What the exercise asks ▸
Where does the word "könnt" appear in the entries below? Copy each line that holds it.

Supplied material section start

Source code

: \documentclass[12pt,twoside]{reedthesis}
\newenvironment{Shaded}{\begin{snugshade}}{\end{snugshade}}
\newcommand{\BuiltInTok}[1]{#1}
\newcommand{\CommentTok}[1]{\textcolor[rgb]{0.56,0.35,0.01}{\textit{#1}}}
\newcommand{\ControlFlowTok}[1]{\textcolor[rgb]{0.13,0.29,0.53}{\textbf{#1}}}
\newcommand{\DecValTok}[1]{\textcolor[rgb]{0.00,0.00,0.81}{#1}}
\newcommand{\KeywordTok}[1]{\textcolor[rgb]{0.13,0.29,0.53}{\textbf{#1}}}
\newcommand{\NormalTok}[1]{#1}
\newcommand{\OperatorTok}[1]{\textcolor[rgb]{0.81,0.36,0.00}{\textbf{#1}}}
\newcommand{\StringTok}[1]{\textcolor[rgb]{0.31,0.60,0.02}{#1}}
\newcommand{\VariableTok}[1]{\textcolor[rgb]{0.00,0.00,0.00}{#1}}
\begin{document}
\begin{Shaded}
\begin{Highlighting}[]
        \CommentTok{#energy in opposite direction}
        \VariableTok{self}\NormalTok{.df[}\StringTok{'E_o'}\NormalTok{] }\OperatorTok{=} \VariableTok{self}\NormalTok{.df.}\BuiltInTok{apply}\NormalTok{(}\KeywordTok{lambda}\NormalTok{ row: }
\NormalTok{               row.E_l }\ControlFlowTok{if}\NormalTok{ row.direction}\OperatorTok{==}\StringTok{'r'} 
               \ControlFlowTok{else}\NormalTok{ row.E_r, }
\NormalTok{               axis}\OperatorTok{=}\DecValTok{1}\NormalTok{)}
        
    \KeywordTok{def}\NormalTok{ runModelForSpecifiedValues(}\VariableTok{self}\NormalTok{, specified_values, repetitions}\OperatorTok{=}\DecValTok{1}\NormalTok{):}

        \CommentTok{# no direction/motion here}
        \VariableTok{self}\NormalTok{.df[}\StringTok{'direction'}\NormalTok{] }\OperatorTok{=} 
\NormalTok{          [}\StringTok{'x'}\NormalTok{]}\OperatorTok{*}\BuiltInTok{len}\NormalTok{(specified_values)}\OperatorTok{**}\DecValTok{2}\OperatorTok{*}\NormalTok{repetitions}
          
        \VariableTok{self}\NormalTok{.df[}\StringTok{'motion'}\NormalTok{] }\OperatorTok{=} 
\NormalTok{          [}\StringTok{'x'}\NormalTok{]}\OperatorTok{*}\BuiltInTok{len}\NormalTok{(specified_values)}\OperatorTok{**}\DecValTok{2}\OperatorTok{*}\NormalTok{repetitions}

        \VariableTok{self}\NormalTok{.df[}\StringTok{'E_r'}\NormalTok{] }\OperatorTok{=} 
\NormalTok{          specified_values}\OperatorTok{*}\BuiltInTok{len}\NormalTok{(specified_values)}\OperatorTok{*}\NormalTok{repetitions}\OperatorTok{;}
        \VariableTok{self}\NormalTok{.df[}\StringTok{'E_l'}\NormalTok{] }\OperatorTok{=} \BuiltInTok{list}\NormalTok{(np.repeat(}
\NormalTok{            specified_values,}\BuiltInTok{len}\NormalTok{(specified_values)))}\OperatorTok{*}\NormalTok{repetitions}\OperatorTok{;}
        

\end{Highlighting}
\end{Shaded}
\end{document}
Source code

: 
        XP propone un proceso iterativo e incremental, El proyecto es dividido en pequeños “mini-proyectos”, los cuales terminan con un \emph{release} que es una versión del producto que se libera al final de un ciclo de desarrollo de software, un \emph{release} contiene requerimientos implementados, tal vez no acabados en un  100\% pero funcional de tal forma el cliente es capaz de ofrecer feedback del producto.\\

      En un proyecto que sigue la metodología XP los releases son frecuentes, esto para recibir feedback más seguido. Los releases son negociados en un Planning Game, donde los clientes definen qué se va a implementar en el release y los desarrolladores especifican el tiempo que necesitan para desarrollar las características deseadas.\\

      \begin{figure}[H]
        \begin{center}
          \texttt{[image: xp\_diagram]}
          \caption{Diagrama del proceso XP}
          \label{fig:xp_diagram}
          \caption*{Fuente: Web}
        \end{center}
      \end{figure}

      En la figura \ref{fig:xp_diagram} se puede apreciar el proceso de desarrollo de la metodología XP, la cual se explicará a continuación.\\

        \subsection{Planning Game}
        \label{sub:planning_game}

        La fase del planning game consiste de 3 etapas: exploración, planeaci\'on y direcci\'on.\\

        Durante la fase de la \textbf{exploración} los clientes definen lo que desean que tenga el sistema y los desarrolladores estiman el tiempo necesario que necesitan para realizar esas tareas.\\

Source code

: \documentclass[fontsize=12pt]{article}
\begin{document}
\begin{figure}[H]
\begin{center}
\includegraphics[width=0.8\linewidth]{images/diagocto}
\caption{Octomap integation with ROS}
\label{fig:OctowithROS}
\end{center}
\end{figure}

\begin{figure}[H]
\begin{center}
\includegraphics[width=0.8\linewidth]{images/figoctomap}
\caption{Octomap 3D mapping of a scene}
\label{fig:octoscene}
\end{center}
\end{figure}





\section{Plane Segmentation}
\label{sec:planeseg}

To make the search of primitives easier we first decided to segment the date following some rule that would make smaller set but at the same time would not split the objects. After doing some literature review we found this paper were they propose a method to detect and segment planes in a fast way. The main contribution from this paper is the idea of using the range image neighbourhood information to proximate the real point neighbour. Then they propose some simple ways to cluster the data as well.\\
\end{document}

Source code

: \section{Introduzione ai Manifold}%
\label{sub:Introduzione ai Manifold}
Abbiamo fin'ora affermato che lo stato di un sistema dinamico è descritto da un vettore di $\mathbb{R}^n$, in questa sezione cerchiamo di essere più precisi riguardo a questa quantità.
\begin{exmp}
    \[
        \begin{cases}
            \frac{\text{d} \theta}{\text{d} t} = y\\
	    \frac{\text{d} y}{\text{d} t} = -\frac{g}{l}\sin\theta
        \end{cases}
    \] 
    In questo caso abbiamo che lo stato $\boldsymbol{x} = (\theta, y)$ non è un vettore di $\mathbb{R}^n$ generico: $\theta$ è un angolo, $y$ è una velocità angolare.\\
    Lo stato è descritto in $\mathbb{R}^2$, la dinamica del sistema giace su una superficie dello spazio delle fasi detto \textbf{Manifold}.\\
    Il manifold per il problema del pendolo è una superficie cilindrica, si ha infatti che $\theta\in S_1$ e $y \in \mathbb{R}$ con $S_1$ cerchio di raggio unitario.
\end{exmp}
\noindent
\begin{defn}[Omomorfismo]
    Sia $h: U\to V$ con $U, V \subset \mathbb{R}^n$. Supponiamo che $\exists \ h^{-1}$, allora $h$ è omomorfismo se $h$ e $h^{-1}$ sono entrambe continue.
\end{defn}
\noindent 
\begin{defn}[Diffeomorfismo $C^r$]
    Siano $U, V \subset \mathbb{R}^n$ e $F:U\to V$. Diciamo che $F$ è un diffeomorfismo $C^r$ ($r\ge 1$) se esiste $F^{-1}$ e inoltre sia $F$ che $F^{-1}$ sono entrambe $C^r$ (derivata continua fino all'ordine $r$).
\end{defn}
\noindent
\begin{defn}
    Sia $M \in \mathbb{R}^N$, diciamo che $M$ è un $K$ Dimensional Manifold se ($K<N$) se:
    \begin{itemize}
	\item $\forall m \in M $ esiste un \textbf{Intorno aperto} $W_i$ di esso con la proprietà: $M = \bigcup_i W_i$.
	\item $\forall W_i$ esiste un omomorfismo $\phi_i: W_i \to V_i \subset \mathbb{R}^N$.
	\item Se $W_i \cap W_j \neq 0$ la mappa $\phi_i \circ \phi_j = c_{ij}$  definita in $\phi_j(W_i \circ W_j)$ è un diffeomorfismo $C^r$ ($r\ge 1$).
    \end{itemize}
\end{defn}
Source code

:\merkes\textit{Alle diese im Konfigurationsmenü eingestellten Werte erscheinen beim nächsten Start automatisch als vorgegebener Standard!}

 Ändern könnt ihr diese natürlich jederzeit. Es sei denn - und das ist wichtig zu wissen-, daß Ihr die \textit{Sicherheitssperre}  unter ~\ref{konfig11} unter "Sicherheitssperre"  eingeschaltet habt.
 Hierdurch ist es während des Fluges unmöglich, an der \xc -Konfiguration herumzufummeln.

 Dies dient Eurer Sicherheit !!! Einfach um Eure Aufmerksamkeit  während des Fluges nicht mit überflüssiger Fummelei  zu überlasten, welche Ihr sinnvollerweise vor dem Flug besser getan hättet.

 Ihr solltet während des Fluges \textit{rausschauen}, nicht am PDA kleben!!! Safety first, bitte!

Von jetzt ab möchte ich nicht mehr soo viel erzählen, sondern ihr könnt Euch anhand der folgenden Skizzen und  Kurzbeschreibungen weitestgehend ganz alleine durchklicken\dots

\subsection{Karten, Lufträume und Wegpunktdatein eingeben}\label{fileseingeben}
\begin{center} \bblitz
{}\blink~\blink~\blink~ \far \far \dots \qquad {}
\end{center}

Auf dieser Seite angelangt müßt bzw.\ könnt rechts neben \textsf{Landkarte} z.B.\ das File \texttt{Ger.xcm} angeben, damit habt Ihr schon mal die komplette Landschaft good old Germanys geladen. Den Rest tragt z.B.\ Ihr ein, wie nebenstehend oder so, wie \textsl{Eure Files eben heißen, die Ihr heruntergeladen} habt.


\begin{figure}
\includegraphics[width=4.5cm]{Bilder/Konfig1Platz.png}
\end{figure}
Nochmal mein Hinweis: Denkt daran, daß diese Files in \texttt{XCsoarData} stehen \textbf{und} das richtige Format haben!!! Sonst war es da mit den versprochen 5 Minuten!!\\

Supplied material section end

Answer ▸
 Ändern könnt ihr diese natürlich jederzeit. Es sei denn - und das ist wichtig zu wissen-, daß Ihr die \textit{Sicherheitssperre}  unter ~\ref{konfig11} unter "Sicherheitssperre"  eingeschaltet habt.
Von jetzt ab möchte ich nicht mehr soo viel erzählen, sondern ihr könnt Euch anhand der folgenden Skizzen und  Kurzbeschreibungen weitestgehend ganz alleine durchklicken\dots
Auf dieser Seite angelangt müßt bzw.\ könnt rechts neben \textsf{Landkarte} z.B.\ das File \texttt{Ger.xcm} angeben, damit habt Ihr schon mal die komplette Landschaft good old Germanys geladen. Den Rest tragt z.B.\ Ihr ein, wie nebenstehend oder so, wie \textsl{Eure Files eben heißen, die Ihr heruntergeladen} habt.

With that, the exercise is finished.